Sierra Leone’s economy is projected to recover from the COVID-19 contraction with real GDP expected to rebound by 3.0 percent in 2021, an upward revision of 0.8 percentage point relative to the 2020 forecast, according to the new World Bank Sierra Leone Economic Update launched today in Freetown. The growth rebound reflects the expected recovery of agriculture, mining and services following the easing of COVID-related restrictions and Government’s Quick Action Economic Response Program (QAERP).

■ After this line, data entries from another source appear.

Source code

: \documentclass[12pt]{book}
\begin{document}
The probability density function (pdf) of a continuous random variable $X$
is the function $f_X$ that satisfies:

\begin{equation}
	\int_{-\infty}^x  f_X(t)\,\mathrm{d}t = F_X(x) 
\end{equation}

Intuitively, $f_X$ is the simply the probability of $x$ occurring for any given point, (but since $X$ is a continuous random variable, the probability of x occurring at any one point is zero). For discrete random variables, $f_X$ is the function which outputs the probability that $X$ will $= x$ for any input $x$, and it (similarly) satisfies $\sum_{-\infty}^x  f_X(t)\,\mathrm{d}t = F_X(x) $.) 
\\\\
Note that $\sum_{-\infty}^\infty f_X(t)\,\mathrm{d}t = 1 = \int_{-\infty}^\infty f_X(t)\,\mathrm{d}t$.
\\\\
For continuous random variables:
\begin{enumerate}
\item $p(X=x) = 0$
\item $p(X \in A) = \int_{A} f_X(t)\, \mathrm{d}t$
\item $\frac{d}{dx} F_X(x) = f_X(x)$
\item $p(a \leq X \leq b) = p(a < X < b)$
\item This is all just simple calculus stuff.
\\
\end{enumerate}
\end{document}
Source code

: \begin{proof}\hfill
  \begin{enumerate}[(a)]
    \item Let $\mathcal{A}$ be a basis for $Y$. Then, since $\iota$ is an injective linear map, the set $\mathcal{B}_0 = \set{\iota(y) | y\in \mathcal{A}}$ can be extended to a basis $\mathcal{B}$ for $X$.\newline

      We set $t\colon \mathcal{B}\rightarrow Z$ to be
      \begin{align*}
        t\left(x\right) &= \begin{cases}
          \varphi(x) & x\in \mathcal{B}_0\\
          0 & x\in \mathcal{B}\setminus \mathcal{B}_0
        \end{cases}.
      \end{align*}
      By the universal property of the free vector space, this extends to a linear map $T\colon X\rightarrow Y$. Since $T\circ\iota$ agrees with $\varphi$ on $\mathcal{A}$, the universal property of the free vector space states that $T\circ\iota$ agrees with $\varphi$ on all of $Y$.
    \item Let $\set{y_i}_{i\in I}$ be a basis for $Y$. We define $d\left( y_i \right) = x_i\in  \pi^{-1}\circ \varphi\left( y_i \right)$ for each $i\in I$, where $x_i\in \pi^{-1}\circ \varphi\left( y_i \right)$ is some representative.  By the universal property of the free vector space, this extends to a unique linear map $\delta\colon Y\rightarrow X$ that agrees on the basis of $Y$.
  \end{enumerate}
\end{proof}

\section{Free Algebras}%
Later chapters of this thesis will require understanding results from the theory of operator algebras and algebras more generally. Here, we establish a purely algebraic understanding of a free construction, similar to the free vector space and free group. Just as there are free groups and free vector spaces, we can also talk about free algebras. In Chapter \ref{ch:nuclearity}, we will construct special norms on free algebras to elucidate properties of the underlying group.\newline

Fiscal deficit almost doubled in 2020 due to a combination of revenue shortfalls and spending increases to support the Government’s pandemic response. The deficit is expected to decline gradually to 2.4 percent of GDP by 2023 as COVID-19 related spending is reduced while revenue mobilization improves on the back of the expected economic recovery. To strengthen fiscal sustainability, the report recommends that the authorities should quickly draw up a roadmap for fiscal consolidation, anchored by robust revenue mobilization and expenditure rationalization reforms, to return to the pre-pandemic (2018/19) fiscal path. The authors also highlight the need for government to prioritize structural reforms for diversifying the economy, and these reforms should focus on creating an enabling environment for the private sector to support long-term economic growth and promote decent and quality jobs, which will in turn support determined domestic revenue mobilization.

“It is a welcoming development that Sierra Leone’s economy is slowly recovering from the devastating impact of the COVID-19 crisis, and we are encouraged by the government’s efforts to deal with the crisis and lessen its impact on people’s livelihoods,” said Abdu Muwonge, World Bank Country Manager for Sierra Leone. “However, improving and sustaining the country’s growth prospects will require further attention to policies that strengthen the quality of service delivery in the social sectors, and we remain committed, together with development partners to supporting efforts that aim at an effective turnaround of the economy.”

The 2021 Economic Update devoted a special section to examine the “Welfare and Poverty Effects of the COVID-19 Pandemic” in Sierra Leone. The report found that restrictions put in place to contain the spread of the COVID-19, as well as the downturn in the global economy have led to a small increase in poverty, reversing the previous trend of poverty reduction. Urban areas, particularly the capital city, Freetown, have seen the largest increase in poverty.

During the height of the outbreak, the government provided tax relief to businesses by suspending taxes on essential goods and services. The report recommends that policy priorities over the short to medium-term should focus on strengthening the response to the COVID-19 pandemic by rolling out a strong vaccination program and implementing broad-based macroeconomic reforms to support a quick economic recovery.

“To improve on the current economic outlook, it is important to focus on implementing a robust vaccination program that targets full vaccination of population ‘at risk’ as well as measures to protect people’s livelihoods in the immediate and medium term,” said Kemoh Mansaray, World Bank Senior Country Economist and a lead author of the report. “Sustaining the economic recovery will involve structural reforms to accelerate inclusive economic growth, as well as resuming fiscal consolidation through robust revenue reforms and expenditure rationalization and a prudent monetary policy to support the recovery and stabilize the exchange rate.”